*ASSIGNED TASK*
Of all the lines in the entries below, give again exactly those starting at the line containing "あなたはそれに応じて扱いました。" and ending at the line containing "米国東部からのリクエストです。", both ends included, and no others.
########################################
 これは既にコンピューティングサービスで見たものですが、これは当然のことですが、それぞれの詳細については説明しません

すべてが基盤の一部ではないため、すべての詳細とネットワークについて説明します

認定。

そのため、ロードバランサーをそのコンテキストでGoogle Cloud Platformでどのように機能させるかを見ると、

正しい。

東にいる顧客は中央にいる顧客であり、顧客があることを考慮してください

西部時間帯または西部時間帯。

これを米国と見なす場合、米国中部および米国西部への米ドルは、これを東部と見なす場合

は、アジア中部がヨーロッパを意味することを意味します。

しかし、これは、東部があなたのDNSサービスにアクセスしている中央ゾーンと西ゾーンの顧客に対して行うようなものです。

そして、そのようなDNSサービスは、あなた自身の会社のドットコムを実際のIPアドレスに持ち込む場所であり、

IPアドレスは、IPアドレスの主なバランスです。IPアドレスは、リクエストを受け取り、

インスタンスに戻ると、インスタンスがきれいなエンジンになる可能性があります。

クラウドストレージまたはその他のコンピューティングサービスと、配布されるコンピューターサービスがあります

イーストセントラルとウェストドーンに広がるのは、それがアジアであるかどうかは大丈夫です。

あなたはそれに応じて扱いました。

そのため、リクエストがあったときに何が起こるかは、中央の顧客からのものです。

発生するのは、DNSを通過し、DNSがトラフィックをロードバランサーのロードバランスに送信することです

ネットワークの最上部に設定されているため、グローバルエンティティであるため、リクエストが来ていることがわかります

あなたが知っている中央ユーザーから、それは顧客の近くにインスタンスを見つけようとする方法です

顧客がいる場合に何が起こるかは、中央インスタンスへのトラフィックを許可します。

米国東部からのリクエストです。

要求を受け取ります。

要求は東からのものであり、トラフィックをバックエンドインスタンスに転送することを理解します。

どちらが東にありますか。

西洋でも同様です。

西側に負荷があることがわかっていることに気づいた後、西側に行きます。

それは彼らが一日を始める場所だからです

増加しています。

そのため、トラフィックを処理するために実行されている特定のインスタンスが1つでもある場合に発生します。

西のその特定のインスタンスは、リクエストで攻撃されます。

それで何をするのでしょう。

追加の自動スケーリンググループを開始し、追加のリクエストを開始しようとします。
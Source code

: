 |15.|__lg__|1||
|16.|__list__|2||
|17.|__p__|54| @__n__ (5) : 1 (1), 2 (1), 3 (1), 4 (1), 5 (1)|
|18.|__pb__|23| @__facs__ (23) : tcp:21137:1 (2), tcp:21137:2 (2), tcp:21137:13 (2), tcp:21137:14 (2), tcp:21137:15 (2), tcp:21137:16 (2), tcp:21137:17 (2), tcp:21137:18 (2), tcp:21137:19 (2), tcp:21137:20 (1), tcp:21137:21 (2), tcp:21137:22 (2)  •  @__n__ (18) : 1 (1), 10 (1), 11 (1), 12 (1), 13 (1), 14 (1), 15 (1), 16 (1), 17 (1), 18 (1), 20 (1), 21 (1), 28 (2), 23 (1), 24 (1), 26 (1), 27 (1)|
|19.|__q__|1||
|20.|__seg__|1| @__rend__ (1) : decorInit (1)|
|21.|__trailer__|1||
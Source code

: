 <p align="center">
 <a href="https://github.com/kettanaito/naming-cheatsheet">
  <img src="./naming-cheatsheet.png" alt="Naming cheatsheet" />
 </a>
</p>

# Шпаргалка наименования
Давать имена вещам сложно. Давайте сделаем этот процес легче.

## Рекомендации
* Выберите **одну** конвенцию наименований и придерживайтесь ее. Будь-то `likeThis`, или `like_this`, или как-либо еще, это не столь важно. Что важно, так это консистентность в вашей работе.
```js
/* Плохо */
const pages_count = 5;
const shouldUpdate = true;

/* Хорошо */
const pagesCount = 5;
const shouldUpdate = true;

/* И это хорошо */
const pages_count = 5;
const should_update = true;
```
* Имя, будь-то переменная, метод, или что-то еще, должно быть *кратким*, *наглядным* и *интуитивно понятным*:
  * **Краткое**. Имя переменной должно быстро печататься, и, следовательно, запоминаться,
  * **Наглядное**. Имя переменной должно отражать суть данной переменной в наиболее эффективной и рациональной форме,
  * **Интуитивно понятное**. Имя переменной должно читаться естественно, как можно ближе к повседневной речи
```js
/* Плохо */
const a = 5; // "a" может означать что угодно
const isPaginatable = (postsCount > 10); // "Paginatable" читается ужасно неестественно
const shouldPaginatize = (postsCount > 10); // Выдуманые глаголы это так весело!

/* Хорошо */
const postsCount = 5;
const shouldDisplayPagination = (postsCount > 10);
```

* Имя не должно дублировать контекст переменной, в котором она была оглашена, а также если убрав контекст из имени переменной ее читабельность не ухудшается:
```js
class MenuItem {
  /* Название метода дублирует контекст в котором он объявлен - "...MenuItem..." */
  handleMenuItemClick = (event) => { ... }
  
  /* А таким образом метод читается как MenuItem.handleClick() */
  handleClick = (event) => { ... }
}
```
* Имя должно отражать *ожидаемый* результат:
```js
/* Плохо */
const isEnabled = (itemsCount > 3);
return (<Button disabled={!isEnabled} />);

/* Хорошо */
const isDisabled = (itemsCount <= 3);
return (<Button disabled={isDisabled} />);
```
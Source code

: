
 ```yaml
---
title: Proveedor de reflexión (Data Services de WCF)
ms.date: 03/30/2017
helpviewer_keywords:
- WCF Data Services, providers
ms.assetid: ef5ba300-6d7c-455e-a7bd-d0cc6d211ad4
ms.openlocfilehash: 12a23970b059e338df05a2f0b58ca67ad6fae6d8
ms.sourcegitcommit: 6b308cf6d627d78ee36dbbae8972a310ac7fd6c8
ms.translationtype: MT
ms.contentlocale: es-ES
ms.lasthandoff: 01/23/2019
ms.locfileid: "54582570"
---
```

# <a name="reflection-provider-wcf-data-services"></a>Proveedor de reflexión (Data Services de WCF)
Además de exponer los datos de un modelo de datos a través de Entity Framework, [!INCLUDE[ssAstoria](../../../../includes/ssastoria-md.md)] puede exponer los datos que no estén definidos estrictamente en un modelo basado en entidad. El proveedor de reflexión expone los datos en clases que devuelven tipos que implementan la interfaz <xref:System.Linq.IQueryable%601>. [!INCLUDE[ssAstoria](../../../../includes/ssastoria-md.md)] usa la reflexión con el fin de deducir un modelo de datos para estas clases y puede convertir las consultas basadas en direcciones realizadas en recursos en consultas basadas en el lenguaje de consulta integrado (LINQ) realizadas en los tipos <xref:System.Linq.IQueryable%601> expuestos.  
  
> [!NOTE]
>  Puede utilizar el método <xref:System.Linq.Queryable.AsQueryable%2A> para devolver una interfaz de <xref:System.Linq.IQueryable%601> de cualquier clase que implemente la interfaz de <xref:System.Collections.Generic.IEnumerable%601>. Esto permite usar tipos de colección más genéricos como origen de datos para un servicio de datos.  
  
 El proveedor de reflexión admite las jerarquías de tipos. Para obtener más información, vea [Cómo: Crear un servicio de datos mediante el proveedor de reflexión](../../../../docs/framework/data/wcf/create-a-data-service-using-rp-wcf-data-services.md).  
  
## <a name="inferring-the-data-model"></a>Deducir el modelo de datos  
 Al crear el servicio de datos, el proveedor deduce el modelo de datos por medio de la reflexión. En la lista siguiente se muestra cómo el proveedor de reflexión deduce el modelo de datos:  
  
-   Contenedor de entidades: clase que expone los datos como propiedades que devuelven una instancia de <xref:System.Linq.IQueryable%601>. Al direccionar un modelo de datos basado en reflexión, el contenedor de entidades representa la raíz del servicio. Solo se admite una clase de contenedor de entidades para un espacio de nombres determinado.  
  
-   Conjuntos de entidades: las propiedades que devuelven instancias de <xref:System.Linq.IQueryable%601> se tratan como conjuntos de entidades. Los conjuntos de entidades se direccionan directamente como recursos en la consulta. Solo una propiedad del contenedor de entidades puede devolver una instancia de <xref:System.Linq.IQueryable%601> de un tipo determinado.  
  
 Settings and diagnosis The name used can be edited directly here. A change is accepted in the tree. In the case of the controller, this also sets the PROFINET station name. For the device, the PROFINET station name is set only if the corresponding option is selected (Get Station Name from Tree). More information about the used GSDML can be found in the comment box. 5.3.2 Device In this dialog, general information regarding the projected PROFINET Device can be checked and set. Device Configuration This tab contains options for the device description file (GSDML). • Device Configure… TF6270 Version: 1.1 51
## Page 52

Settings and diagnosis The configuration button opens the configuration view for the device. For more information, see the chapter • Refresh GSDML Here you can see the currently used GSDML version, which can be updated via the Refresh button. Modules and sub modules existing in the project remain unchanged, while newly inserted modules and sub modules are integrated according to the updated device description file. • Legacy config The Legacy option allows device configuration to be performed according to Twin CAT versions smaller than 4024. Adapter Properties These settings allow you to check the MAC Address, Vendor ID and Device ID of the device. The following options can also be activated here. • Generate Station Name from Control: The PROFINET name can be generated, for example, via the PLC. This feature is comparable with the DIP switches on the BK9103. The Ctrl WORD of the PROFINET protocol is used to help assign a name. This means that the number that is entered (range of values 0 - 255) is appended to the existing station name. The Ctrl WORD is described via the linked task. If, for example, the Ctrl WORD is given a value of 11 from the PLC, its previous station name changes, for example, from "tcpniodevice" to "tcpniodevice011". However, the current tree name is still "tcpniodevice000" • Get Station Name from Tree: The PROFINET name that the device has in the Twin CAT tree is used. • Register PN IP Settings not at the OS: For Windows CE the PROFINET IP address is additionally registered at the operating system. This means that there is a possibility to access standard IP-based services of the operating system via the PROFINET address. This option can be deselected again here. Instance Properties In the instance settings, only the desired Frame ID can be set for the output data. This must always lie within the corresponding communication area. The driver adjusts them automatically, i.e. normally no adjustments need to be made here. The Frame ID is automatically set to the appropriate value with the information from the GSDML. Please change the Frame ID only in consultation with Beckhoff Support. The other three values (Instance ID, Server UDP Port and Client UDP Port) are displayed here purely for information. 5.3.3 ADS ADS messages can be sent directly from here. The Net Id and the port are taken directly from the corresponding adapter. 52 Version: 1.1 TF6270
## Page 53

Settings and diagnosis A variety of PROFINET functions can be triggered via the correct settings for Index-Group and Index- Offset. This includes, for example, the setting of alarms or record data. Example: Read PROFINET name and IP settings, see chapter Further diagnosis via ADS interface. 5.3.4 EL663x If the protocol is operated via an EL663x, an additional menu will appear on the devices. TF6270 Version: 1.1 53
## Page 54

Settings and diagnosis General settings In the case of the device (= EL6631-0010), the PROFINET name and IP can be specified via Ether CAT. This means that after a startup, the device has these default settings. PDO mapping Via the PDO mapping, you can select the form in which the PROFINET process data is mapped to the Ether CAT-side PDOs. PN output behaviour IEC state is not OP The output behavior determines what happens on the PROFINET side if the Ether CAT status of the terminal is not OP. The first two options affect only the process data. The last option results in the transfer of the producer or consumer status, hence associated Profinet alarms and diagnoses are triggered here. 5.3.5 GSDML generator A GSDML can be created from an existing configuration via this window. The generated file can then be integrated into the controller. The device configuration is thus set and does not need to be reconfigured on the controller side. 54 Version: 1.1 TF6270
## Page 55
########################################
*FINAL ANSWER*
あなたはそれに応じて扱いました。

そのため、リクエストがあったときに何が起こるかは、中央の顧客からのものです。

発生するのは、DNSを通過し、DNSがトラフィックをロードバランサーのロードバランスに送信することです

ネットワークの最上部に設定されているため、グローバルエンティティであるため、リクエストが来ていることがわかります

あなたが知っている中央ユーザーから、それは顧客の近くにインスタンスを見つけようとする方法です

顧客がいる場合に何が起こるかは、中央インスタンスへのトラフィックを許可します。

米国東部からのリクエストです。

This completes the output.